The first time I met him was in a dream. He was standing near the back door, preparing to leave. My dream suggested I had met him earlier at the party which served it as a backdrop.
The man was in casual dress, wearing a light-colored jacket with a faint check pattern, no tie. He would be in his late thirties. His hair was blond, his head balding. He had a short-trimmed beard on a smooth, well-groomed face. He was of medium length, slim, well-proportioned. He was homeless. He said he was going to look for a place to sleep, under a bridge, in a street, a shelter maybe. He was beautiful. He was clean and fresh. Only a dream, in mere seconds, can hand you other facts which an entire life does not suffice to establish: his soul was untainted; capacity for evil, dishonesty or dissimulation he did not possess; he was unambiguous; he was safe for me.
Taken with a deep love for him, which the dream suggested had announced itself earlier during the party, I kissed him. I kissed him once, on his right cheek. His perfection made my kiss the purest act, an act of purest love. A kiss more chaste, no one, dreaming or awake, may ever have given. O, I felt the giving of it was fundamental and in giving it I felt my being pour out in my love for him, so that nothing was left of me but the love I had given him.
I wanted to explain how ridiculous the idea of his going out on the streets was, that surely I could find a solution. That is where my dream ended. This man, whose face I could have drawn on a sheet of paper, his pureness and the pureness of my love for him, my kissing him, it all felt so real that, awake, I just could not, did not want to, believe that he was not with me.
– The second time we met, I said to my friend of recent times with whom I was having afternoon tea in the splendid gardens around my house,
– Ah, give me a break! she half-laughingly cut in.
– and every next time, I continued unperturbed, was in my recollection of that dream. I remember him as he was in my dream. Remembering his dreamt image, I feel love for him as I had felt love for him in my dream. The image of him does not fade. The feeling of love does not wear off. The enduring image and the feeling that comes with it, they are not a dream.
– How long ago did you have the dream?
– I was 22.
– I don’t believe you!
– Wait, I said, I’ll not be ten minutes. I walked up to the house. Inside I collected a sketchbook, a soft pencil, chalk, charcoal.
– I have done this so often, I murmured sitting down with my friend again. Less than 10 minutes later I showed her the drawing.
She looked at it uncommenting.
– I only started doing these sketches after his decease. I never told him of the dream of course.
– How could you suffer such love and love your husband?
– I couldn’t.
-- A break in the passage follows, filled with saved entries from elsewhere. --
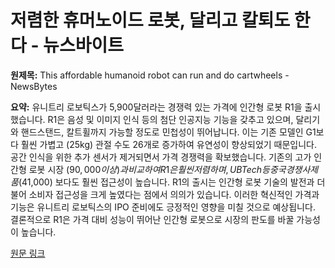 # 저렴한 휴머노이드 로봇, 달리고 칼퇴도 한다 - 뉴스바이트

**원제목:** This affordable humanoid robot can run and do cartwheels - NewsBytes

**요약:** 유니트리 로보틱스가 5,900달러라는 경쟁력 있는 가격에 인간형 로봇 R1을 출시했습니다.  R1은 음성 및 이미지 인식 등의 첨단 인공지능 기능을 갖추고 있으며, 달리기와 핸드스탠드, 칼트휠까지 가능할 정도로 민첩성이 뛰어납니다.  이는 기존 모델인 G1보다 훨씬 가볍고 (25kg) 관절 수도 26개로 증가하여 유연성이 향상되었기 때문입니다.  공간 인식을 위한 추가 센서가 제거되면서 가격 경쟁력을 확보했습니다.  기존의 고가 인간형 로봇 시장 ($90,000 이상)과 비교하여 R1은 훨씬 저렴하며,  UBTech 등 중국 경쟁사 제품 ($41,000) 보다도 훨씬 접근성이 높습니다.  R1의 출시는 인간형 로봇 기술의 발전과 더불어 소비자 접근성을 크게 높였다는 점에서 의의가 있습니다.  이러한 혁신적인 가격과 기능은 유니트리 로보틱스의 IPO 준비에도 긍정적인 영향을 미칠 것으로 예상됩니다.  결론적으로 R1은 가격 대비 성능이 뛰어난 인간형 로봇으로 시장의 판도를 바꿀 가능성이 높습니다.

[원문 링크](https://www.newsbytesapp.com/news/science/unitree-s-5-900-humanoid-robot-can-do-cartwheels/story)

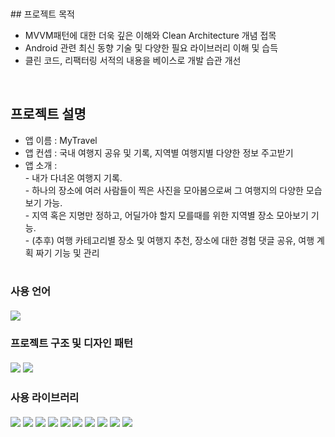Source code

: <br />
<br />
## 프로젝트 목적

<ul>
  <li>MVVM패턴에 대한 더욱 깊은 이해와 Clean Architecture 개념 접목</li>
  <li>Android 관련 최신 동향 기술 및 다양한 필요 라이브러리 이해 및 습득</li>
  <li>클린 코드, 리팩터링 서적의 내용을 베이스로 개발 습관 개선</li>
</ul>

<br/>

## 프로젝트 설명

<ul>
  <li>앱 이름 : MyTravel</li>
  <li>앱 컨셉 : 국내 여행지 공유 및 기록, 지역별 여행지별 다양한 정보 주고받기 </li>
  <li>앱 소개 : 
    <br/> - 내가 다녀온 여행지 기록.
    <br/> - 하나의 장소에 여러 사람들이 찍은 사진을 모아봄으로써 그 여행지의 다양한 모습 보기 가능.
    <br/> - 지역 혹은 지명만 정하고, 어딜가야 할지 모를때를 위한 지역별 장소 모아보기 기능.
    <br/> - (추후) 여행 카테고리별 장소 및 여행지 추천, 장소에 대한 경험 댓글 공유, 여행 계획 짜기 기능 및 관리
  </li>
</ul>


<h1></h1>

<h3>사용 언어<br/><br/>
  <img src="https://img.shields.io/badge/Kotlin-7e4dd2?style=flat-square"/>
</h3>
    
<h3><b>프로젝트 구조 및 디자인 패턴<br/><br/>
<img src="https://img.shields.io/badge/Clean Architecture-7732ff?style=flat-square"/>
<img src="https://img.shields.io/badge/MVVM-7732ff?style=flat-square"/>
  </b></h3>

<h3><b>사용 라이브러리<br/><br/>
<img src="https://img.shields.io/badge/Android AAC-66459B?style=flat-square"/>
<img src="https://img.shields.io/badge/DataBinding-66459B?style=flat-square"/>
<img src="https://img.shields.io/badge/Navigation-66459B?style=flat-square"/>
<img src="https://img.shields.io/badge/Paging3-66459B?style=flat-square"/>
<img src="https://img.shields.io/badge/Hilt-66459B?style=flat-square"/>
<img src="https://img.shields.io/badge/Coroutine-66459B?style=flat-square"/>
<img src="https://img.shields.io/badge/Flow-66459B?style=flat-square"/>
<img src="https://img.shields.io/badge/Retrofit-66459B?style=flat-square"/>
<img src="https://img.shields.io/badge/OkHttp3-66459B?style=flat-square"/>
<img src="https://img.shields.io/badge/Glide-66459B?style=flat-square"/>
  </b></h3><br/>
I used him as a vessel in which I poured out my love for the dreamt and never-forgotten image. Never has a woman filled a man’s life with truer love. Never has a man been made to feel deeper love. It didn´t matter what created the love, whether to me, knowing, or to him, blind to it. That is the essence of its purity.
My eyes went out over the gardens stretching out before us. The slightest haze had intervened to soften the brilliant sun’s hold on the land.
– Our marriage was perfect.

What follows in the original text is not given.